Washington (State) -- Ellensburg.
Real estate development.
Land use, Urban -- Washington (State) -- Ellensburg.
In this focused inquiry, students investigate the question How can a fire change a city?
Students engage in a discovery inquiry where they will look at advertisements from before the fire, an article right after the fire, and an article from a month after the fire. Students will develop questions using a questioning strategy after each of the articles. After this, students will write an argument with a clear claim, clear evidence, and sound reasoning. At the end of the lesson, students will do independent research using the questions that they wrote to go deeper into the content.
- Deep read primary sources.
- Develop questions about the sources.
- Write an argument using evidence from the reading.
- Engage in independent research using their questions.
- How Can Fire Change a City Lesson Plan with Activity Sheet (form fillable pdf)
- How can fire change a city? Newspaper Text Set
- From The Ellensburgh Capital:
- Washington State Capitol Park — May 16, 1889 (newspaper advertisement)
- Burned Out — July 8, 1889 (newspaper article)
- Ellensburgh from the Portland Oregonian — August 7, 1889 (newspaper editorial, originally printed in the Portland Oregonian)
- Map of Washington — not provided in this document
- Focused Note Taker Activity Sheet (form fillable pdf)
- How Can Fire Change a City Lesson Plan with Activity Sheet (editable document)
- Focused Note Taker Activity Sheet (editable document)
- SSS2.6-8.1. Create and use research questions to guide inquiry on an issue or event.
- SSS3.6-8.1. Engage in discussion, analyzing multiple viewpoints on public issues.
- H1.6-8.5. Explain how themes and developments have defined eras in Washington state history from 1854 to the present:
- Territory and treaty-making (1854-1889)
- Railroads, reform, immigration, and labor (1889-1930)
- Turmoil and triumph (1930-1974)
- New technologies and industries in contemporary Washington (1975-present)
Staging the Question
Compelling Question: How can a fire change a city?
Note for teachers: For this inquiry you may not want to share the compelling question or the supporting question until students have read all the sources. Part of the purpose of this lesson is to have students discover the impact of the fire on the city of Ellensburg. Keeping the questions for this lesson ambiguous, at first, could create a deeper curiosity in students.
Formative Performance Task
Supporting Question: Did the fire on July 4, 1889 hurt Ellensburg’s chances of becoming the state capital?
In pairs or small groups, have students look over the newspaper advertisement from May 16, 1889. After they have read it, have students come up with as many questions about the advertisement as they can. Teachers may want to use a strategy such as the Question Formulation Technique from the Right Question Institute or others strategies that help students develop their own questions about a topic. Have students prioritize their questions and share with the class. As a class, you may choose to narrow the number of questions to what makes the most sense for your students. Have the students look at a map of Washington.

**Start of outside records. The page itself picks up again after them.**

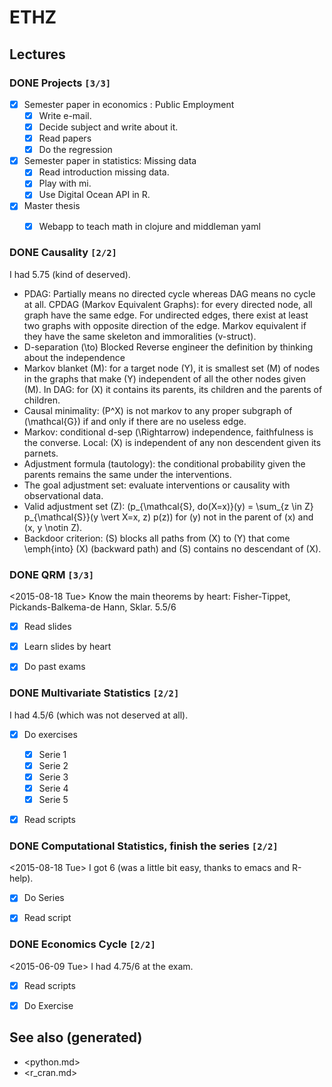 # ETHZ


## Lectures


### DONE Projects <code>[3/3]</code>

-   [X] Semester paper in economics : Public Employment
    -   [X] Write e-mail.
    -   [X] Decide subject and write about it.
    -   [X] Read papers
    -   [X] Do the regression

-   [X] Semester paper in statistics: Missing data
    -   [X] Read introduction missing data.
    -   [X] Play with mi.
    -   [X] Use Digital Ocean API in R.

-   [X] Master thesis
    -   [X] Webapp to teach math in clojure and middleman yaml


### DONE Causality <code>[2/2]</code>

I had 5.75 (kind of deserved).

-   PDAG: Partially means no directed cycle whereas DAG means no cycle at all. CPDAG (Markov Equivalent Graphs): for every directed node, all graph have the same edge. For undirected edges, there exist at least two graphs with opposite direction of the edge. Markov equivalent if they have the same skeleton and immoralities (v-struct).
-   D-separation \(\to\) Blocked Reverse engineer the definition by thinking about the independence
-   Markov blanket \(M\): for a target node \(Y\), it is smallest set \(M\) of nodes in the graphs that make \(Y\) independent of all the other nodes given \(M\). In DAG: for \(X\) it contains its parents, its children and the parents of children.
-   Causal minimality: \(P^X\) is not markov to any proper subgraph of \(\mathcal{G}\) if and only if there are no useless edge.
-   Markov: conditional d-sep \(\Rightarrow\) independence, faithfulness is the converse. Local: \(X\) is independent of any non descendent given its parnets.
-   Adjustment formula (tautology): the conditional probability given the parents remains the same under the interventions.
-   The goal adjustment set: evaluate interventions or causality with observational data.
-   Valid adjustment set \(Z\): \(p_{\mathcal{S}, do(X=x)}(y) = \sum_{z \in Z} p_{\mathcal{S}}(y \vert X=x, z) p(z)\) for \(y\) not in the parent of \(x\) and \(x, y \notin Z\).
-   Backdoor criterion: \(S\) blocks all paths from \(X\) to \(Y\) that come \emph{into} \(X\) (backward path) and \(S\) contains no descendant of \(X\).


### DONE QRM <code>[3/3]</code>

<span class="timestamp-wrapper"><span class="timestamp">&lt;2015-08-18 Tue&gt; </span></span> Know the main theorems by heart: Fisher-Tippet, Pickands-Balkema-de Hann, Sklar. 5.5/6

-   [X] Read slides
-   [X] Learn slides by heart
-   [X] Do past exams


### DONE Multivariate Statistics <code>[2/2]</code>

I had 4.5/6 (which was not deserved at all).

-   [X] Do exercises
    -   [X] Serie 1
    -   [X] Serie 2
    -   [X] Serie 3
    -   [X] Serie 4
    -   [X] Serie 5

-   [X] Read scripts


### DONE Computational Statistics, finish the series <code>[2/2]</code>

<span class="timestamp-wrapper"><span class="timestamp">&lt;2015-08-18 Tue&gt; </span></span> I got 6 (was a little bit easy, thanks to emacs and R-help).

-   [X] Do Series
-   [X] Read script


### DONE Economics Cycle <code>[2/2]</code>

<span class="timestamp-wrapper"><span class="timestamp">&lt;2015-06-09 Tue&gt; </span></span> I had 4.75/6 at the exam.

-   [X] Read scripts
-   [X] Do Exercise


## See also (generated)

-   <python.md>
-   <r_cran.md>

Have students come up with a list of positives and negatives for having the state capital in Ellensburg. Have them think about the impact on both the city of Ellensburg and the state as a whole.
Once the students have shared their ideas, introduce the “Burned Out” excerpt from July 8, 1889. Have students read and annotate the document. When they are done, place students in pairs or small groups and have them see if any of their questions have been answered. Then have students use the same question developing strategy/ies to write as many questions as they can. Have students share with the whole class what questions of theirs were answered and any new questions they may have.

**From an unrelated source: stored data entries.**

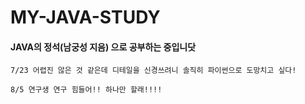 # MY-JAVA-STUDY
#### JAVA의 정석(남궁성 지음) 으로 공부하는 중입니닷
    7/23 어렵진 않은 것 같은데 디테일을 신경쓰려니 솔직히 파이썬으로 도망치고 싶다!

    8/5 연구생 연구 힘들어!! 하나만 할래!!!!
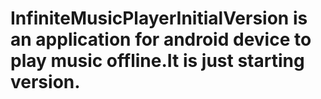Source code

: # InfiniteMusicPlayerInitialVersion is an application for android device to play music offline.It is just starting version.
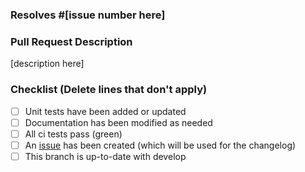 ### Resolves #[issue number here]

### Pull Request Description

[description here]

### Checklist (Delete lines that don't apply)

- [ ] Unit tests have been added or updated
- [ ] Documentation has been modified as needed
- [ ] All ci tests pass (green)
- [ ] An [issue](https://github.com/urbanopt/urbanopt-scenario-gem/issues) has been created (which will be used for the changelog)
- [ ] This branch is up-to-date with develop
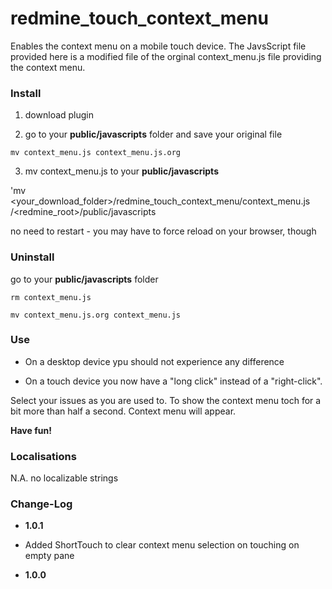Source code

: # redmine_touch_context_menu
Enables the context menu on a mobile touch device. 
The JavsScript file provided here is a modified file of the orginal context_menu.js file providing the context menu.

### Install 

1. download plugin

2. go to your **public/javascripts** folder and save your original file

`mv context_menu.js context_menu.js.org`

3. mv context_menu.js to your  **public/javascripts**

'mv <your_download_folder>/redmine_touch_context_menu/context_menu.js /<redmine_root>/public/javascripts

no need to restart - you may have to force reload on your browser, though

### Uninstall

go to your **public/javascripts** folder

`rm context_menu.js`

`mv context_menu.js.org context_menu.js`


### Use

* On a desktop device ypu should not experience any difference

* On a touch device you now have a "long click" instead of a "right-click".

Select your issues as you are used to. To show the context menu toch for a bit more than half a second. Context menu will appear. 

**Have fun!**

### Localisations

N.A. no localizable strings

### Change-Log

* **1.0.1**
- Added ShortTouch to clear context menu selection on touching on empty pane

* **1.0.0**
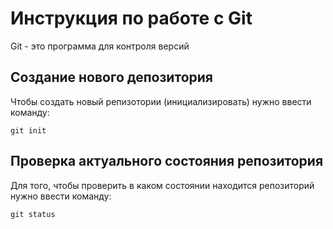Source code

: # Инструкция по работе с Git


Git - это программа для контроля версий

## Создание нового депозитория

Чтобы создать новый репизотории (инициализировать) нужно ввести команду:

    git init

## Проверка актуального состояния репозитория

Для того, чтобы проверить в каком состоянии находится репозиторий нужно ввести команду:

    git status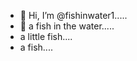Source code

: - 👋 Hi, I’m @fishinwater1.....
- 👋 a fish in the water.....
- a little fish....
- a fish....
<!---
fishinwater1/fishinwater1 is a ✨ special ✨ repository because its `README.md` (this file) appears on your GitHub profile.
You can click the Preview link to take a look at your changes.
--->
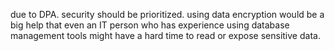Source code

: due to DPA. security should be prioritized. using data encryption would be a big help that even an IT person 
who has experience using database management tools might have a hard time to read or expose sensitive data.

After that is done, have students read and annotate the “Ellensburgh” from the Portland Oregonian excerpt. In pairs or small groups, have students see if any of their questions have been answered and, using the same question development strategy, come up with more questions.
As a class, have a discussion around some or all other questions that students have come up with. Not all questions may be answered.
Taking Informed Action
Argument: After students have finished their discussions, have them individually answer the compelling question, how can a fire change a city, using evidence from their readings and discussion. Student responses should include a clear claim, specific evidence, and a well-thought-out reason.
Have students do some research on one of more of the unanswered questions and report out to their class what they have learned.